The idea of sexuality and gender as fluid, an accepted element of many Indigenous cultures, was something that Europeans did not understand, as Catlin’s disparaging and racist remarks in his journal indicate. When Monkman looked for a figure who could “live inside his work,” a person who could represent empowered Indigenous sexuality, study European settlers, and ultimately reverse their gaze, Miss Chief Eagle Testickle—or Miss Chief for short—was born. The name is a play on the words “mischief” and “egotistical.” Early on, Monkman also incorporated the name “Cher” (or “Share”), a reimagining of the pop star and gay icon, who the artist noted “had her ‘half-breed’ phase which was glamorous and it was gender bending at the same time.” In the video for the 1973 hit song “Half-Breed,” Cher is seen riding a horse, wearing a white feathered headdress and beaded breastplate and loincloth.
Another significant element not lost on Monkman was Catlin’s fondness for inserting himself into his pictures as a handsome and heroic central player. Miss Chief’s own presence in Monkman’s work was announced subtly, prior to her appearance. Her signature appeared as author of the painting Ceci n’est pas une pipe, 2001 (the title of which alludes to a famous work of the same name by the Belgian surrealist René Magritte [1898–1967]), in the form of the initials S.E.T. (Share Eagle Testickle), and her spirit was insinuated in the composition’s sexually explicit image of an “Indian” warrior mounting a cowboy.

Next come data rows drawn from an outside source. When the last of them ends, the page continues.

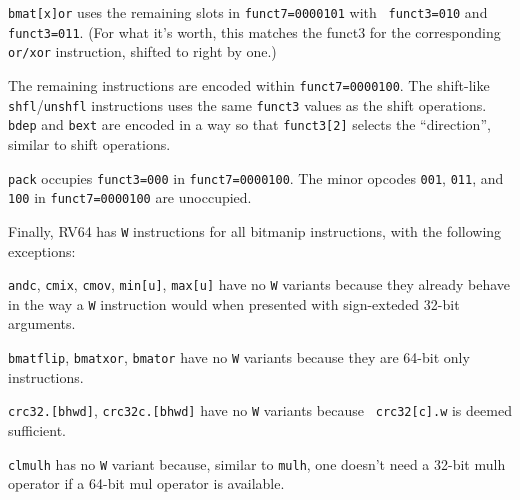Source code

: {\tt bmat[x]or} uses the remaining slots in {\tt funct7=0000101} with {\tt
funct3=010} and {\tt funct3=011}. (For what it's worth, this matches the funct3
for the corresponding {\tt or/xor} instruction, shifted to right by one.)

The remaining instructions are encoded within {\tt funct7=0000100}. The
shift-like {\tt shfl}/{\tt unshfl} instructions uses the same {\tt funct3}
values as the shift operations. {\tt bdep} and {\tt bext} are encoded in a
way so that {\tt funct3[2]} selects the ``direction'', similar to shift
operations.

{\tt pack} occupies {\tt funct3=000} in {\tt funct7=0000100}. The minor
opcodes {\tt 001}, {\tt 011}, and {\tt 100} in {\tt funct7=0000100}
are unoccupied.

Finally, RV64 has {\tt *W} instructions for all bitmanip instructions, with the
following exceptions:

{\tt andc}, {\tt cmix}, {\tt cmov}, {\tt min[u]}, {\tt max[u]} have no {\tt *W}
variants because they already behave in the way a {\tt *W} instruction would
when presented with sign-exteded 32-bit arguments.

{\tt bmatflip}, {\tt bmatxor}, {\tt bmator} have no {\tt *W} variants because
they are 64-bit only instructions.

{\tt crc32.[bhwd]}, {\tt crc32c.[bhwd]} have no {\tt *W} variants because {\tt
crc32[c].w} is deemed sufficient.

{\tt clmulh} has no {\tt *W} variant because, similar to {\tt mulh}, one
doesn't need a 32-bit mulh operator if a 64-bit mul operator is available.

The first visual record of Miss Chief is in Portrait of the Artist as Hunter, 2002, where nearly naked Indigenous riders on horseback race into a herd of buffalo across a majestic prairie landscape. Whereas artists like John Mix Stanley, Paul Kane, or Catlin would have portrayed such a scene as a lament for the past, Monkman transforms it through the inclusion of two distinctive figures: a cowboy (naked except for chaps), who is being pursued by Miss Chief, the diva warrior wearing a pink headdress, fluttering loincloth, and stiletto heels. She makes another poignant appearance in Study for Artist and Model, 2003, a work that can be considered a self-portrait (it is signed with the initials S.E.T.). Positioned with her back to the viewer, she is painting a glyph of her model on a piece of birchbark. At this point in Monkman’s career, Miss Chief becomes firmly established as the “other self.” His identity is subsumed into hers, and the relationship between artist and subject becomes ambiguously ever changing.

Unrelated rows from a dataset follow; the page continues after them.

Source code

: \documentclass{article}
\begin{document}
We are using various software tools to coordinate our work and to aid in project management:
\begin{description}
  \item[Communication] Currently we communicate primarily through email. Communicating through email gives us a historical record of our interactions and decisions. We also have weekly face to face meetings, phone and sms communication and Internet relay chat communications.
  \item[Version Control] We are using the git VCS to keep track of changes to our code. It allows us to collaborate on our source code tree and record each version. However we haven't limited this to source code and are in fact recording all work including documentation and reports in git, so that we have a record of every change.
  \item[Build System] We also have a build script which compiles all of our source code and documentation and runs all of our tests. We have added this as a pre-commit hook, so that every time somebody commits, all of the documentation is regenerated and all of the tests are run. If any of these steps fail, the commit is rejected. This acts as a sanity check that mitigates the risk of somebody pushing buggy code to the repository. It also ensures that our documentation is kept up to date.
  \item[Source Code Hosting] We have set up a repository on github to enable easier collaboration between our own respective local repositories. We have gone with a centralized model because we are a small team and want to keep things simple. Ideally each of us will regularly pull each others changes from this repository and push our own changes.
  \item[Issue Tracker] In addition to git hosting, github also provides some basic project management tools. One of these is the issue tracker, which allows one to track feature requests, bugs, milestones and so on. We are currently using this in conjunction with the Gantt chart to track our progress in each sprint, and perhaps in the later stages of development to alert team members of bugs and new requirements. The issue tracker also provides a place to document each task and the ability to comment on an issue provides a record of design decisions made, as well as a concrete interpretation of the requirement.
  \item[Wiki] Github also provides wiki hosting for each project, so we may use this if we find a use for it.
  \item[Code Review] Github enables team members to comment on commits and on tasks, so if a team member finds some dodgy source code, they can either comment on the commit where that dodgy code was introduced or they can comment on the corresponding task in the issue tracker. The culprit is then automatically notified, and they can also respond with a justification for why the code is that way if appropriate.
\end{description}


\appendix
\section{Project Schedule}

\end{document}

Like the Cree trickster wîsahkêcâhk, whose adventures are mischievous, Miss Chief is a supernatural being, a friend of humankind who questions and disrupts ways of thinking for the better good. She can choose any disguise or form, travel through time, and use her sexuality to disempower the colonizer. For Monkman, Miss Chief is part of the Cree worldview and broader Indigenous notions of the sacred.

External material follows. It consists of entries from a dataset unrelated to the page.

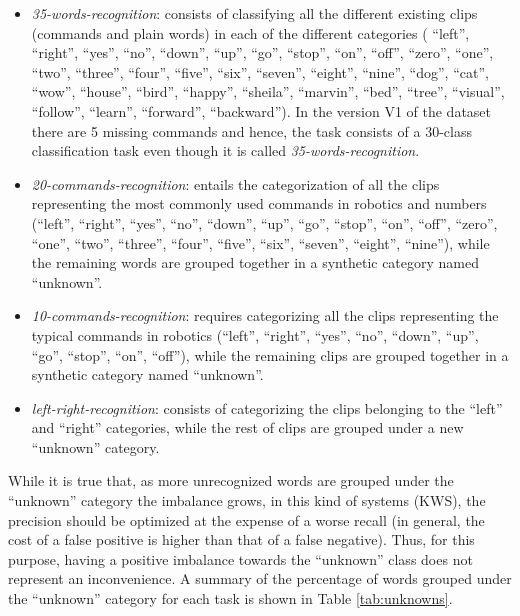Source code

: \begin{itemize}
	\item \textit{35-words-recognition}: consists of classifying all the different existing clips (commands and plain words) in each of the different categories (
	``left'',
	``right'',
	``yes'',
	``no'',
	``down'',
	``up'',
	``go'',
	``stop'',
	``on'',
	``off'',
	``zero'',
	``one'',
	``two'',
	``three'',
	``four'',
	``five'',
	``six'',
	``seven'',
	``eight'',
	``nine'',
	``dog'',
	``cat'',
	``wow'',
	``house'',
	``bird'',
	``happy'',
	``sheila'',
	``marvin'',
	``bed'',
	``tree'',
	``visual'',
	``follow'',
	``learn'',
	``forward'',
	``backward''). In the version V1 of the dataset there are 5 missing commands and hence, the task consists of a 30-class classification task even though it is called \textit{35-words-recognition}.
	\item \textit{20-commands-recognition}: entails the categorization of all the clips representing the most commonly used commands in robotics \autocite{Warden2018} and numbers (``left'',
	``right'',
	``yes'',
	``no'',
	``down'',
	``up'',
	``go'',
	``stop'',
	``on'',
	``off'',
	``zero'',
	``one'',
	``two'',
	``three'',
	``four'',
	``five'',
	``six'',
	``seven'',
	``eight'',
	``nine''), while the remaining words are grouped together in a synthetic category named ``unknown''.
	\item \textit{10-commands-recognition}: requires categorizing all the clips representing the typical commands in robotics (``left'',
	``right'',
	``yes'',
	``no'',
	``down'',
	``up'',
	``go'',
	``stop'',
	``on'',
	``off''), while the remaining clips are grouped together in a synthetic category named ``unknown''.
	\item \textit{left-right-recognition}: consists of categorizing the clips belonging to the ``left'' and ``right'' categories, while the rest of clips are grouped under a new ``unknown'' category.
\end{itemize}


While it is true that, as more unrecognized words are grouped under the ``unknown'' category the imbalance grows, in this kind of systems (KWS), the precision should be optimized at the expense of a worse recall (in general, the cost of a false positive is higher than that of a false negative). Thus, for this purpose, having a positive imbalance towards the ``unknown'' class does not represent an inconvenience. A summary of the percentage of words grouped under the ``unknown'' category for each task is shown in Table \ref{tab:unknowns}.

Although he is an urban Indigenous person influenced by mainstream gay culture, Monkman situates Miss Chief not as a drag performer but as a Two Spirit figure grounded in Indigenous ways of knowing. His goal of challenging the accounts of Indigenous histories as told by colonizers is realized through the lens of Miss Chief. She becomes the narrator of her own imagined autobiography in which she can reverse the gaze of the colonizers by proposing an equally false history—one full of assumption, mischaracterization, and fetishization.
Residencies and Performances
In 2004, Monkman accepted an invitation for a weekend residency at the McMichael Canadian Art Collection in Kleinburg, Ontario. The opportunity came soon after a controversial dispute about the museum’s mandate between the McMichael’s board of directors and its founders Robert and Signe McMichael. The McMichael, billed as “the spiritual home of the Group of Seven,” was known for its conservative approach, embodying the canon of what the institution thought constituted Canadian identity through a focus on landscape. Contemporary art was not a priority. In addition, although the McMichael was one of the first museums to exhibit and collect contemporary Indigenous work, it separated pieces by leading artists such as Alex Janvier, Norval Morrisseau (1931–2007), Daphne Odjig (1919–2016), Carl Ray (1943–1978), Allen Sapp (1928–2015), and Bill Reid (1920–1998) from the rest of the collection.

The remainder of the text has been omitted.